> [Prompt]
Please keep to the lines below from the one with "on each group." through the one with "using minute-level pricing.", and restate them word for word, ends included.

> [Data records]
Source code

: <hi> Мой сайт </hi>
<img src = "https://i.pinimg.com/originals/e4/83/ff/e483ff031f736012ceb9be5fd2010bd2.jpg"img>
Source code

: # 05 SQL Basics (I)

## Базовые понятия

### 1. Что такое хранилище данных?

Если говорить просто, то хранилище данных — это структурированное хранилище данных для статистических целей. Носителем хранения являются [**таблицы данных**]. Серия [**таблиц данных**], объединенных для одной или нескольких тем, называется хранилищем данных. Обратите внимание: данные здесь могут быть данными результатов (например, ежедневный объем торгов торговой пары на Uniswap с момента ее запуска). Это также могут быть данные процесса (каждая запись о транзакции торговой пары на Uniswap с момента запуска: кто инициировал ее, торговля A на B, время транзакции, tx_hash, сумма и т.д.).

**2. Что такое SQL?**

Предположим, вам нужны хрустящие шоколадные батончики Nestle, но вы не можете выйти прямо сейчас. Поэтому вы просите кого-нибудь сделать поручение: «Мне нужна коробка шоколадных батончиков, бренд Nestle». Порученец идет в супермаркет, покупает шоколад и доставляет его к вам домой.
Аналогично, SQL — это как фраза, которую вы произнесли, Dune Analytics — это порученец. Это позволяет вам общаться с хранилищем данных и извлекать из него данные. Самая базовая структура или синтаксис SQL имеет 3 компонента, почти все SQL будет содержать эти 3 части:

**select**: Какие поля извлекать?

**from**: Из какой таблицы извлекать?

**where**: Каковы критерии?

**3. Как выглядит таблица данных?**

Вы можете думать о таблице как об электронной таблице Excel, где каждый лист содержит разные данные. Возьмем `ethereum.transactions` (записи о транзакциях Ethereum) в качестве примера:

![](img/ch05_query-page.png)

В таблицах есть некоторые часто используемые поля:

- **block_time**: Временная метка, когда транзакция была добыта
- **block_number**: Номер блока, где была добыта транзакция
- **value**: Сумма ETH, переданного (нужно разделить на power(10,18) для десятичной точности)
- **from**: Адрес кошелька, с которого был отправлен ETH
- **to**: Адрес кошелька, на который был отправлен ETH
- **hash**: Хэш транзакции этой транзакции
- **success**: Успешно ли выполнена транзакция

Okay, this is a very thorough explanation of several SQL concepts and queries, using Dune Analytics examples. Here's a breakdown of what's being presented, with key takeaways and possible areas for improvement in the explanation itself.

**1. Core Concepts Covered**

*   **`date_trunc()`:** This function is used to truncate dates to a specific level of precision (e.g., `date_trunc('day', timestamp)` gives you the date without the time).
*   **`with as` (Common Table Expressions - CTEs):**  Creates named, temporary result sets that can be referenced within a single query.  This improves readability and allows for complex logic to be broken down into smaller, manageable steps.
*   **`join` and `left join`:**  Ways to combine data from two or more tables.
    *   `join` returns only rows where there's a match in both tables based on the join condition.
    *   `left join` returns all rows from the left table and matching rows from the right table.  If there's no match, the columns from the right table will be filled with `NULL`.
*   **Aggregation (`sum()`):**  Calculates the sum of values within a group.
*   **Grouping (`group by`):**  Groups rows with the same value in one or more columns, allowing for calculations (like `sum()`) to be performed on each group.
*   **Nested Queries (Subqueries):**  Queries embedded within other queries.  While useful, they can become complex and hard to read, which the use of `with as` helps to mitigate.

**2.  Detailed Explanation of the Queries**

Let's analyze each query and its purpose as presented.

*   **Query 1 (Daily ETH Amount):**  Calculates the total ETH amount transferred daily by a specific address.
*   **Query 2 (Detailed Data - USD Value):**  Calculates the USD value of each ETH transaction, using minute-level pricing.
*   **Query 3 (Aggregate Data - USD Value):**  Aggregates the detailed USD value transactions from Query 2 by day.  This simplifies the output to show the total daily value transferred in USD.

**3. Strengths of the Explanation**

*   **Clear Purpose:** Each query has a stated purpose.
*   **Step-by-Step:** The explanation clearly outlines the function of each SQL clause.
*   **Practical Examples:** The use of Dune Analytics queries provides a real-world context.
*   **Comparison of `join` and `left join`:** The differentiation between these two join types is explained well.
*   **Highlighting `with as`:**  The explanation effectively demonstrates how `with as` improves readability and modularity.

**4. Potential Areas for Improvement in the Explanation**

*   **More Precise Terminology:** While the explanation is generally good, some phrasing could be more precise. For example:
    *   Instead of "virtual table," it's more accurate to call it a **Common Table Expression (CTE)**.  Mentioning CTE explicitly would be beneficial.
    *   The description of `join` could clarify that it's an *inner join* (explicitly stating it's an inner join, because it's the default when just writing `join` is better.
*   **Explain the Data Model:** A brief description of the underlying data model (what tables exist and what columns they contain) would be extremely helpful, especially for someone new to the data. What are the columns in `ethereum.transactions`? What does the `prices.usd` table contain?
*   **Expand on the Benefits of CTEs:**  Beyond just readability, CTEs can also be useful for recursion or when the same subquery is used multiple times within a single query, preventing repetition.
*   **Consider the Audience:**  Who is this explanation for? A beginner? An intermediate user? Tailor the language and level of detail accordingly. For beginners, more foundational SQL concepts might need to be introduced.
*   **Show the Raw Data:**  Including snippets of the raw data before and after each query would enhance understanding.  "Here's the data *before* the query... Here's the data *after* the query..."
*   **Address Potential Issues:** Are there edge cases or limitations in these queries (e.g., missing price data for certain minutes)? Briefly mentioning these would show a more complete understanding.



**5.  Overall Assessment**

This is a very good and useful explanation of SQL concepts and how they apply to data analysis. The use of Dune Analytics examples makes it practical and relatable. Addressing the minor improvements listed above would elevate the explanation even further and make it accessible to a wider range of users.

> [Answer for the task]
*   **Grouping (`group by`):**  Groups rows with the same value in one or more columns, allowing for calculations (like `sum()`) to be performed on each group.
*   **Nested Queries (Subqueries):**  Queries embedded within other queries.  While useful, they can become complex and hard to read, which the use of `with as` helps to mitigate.

**2.  Detailed Explanation of the Queries**

Let's analyze each query and its purpose as presented.

*   **Query 1 (Daily ETH Amount):**  Calculates the total ETH amount transferred daily by a specific address.
*   **Query 2 (Detailed Data - USD Value):**  Calculates the USD value of each ETH transaction, using minute-level pricing.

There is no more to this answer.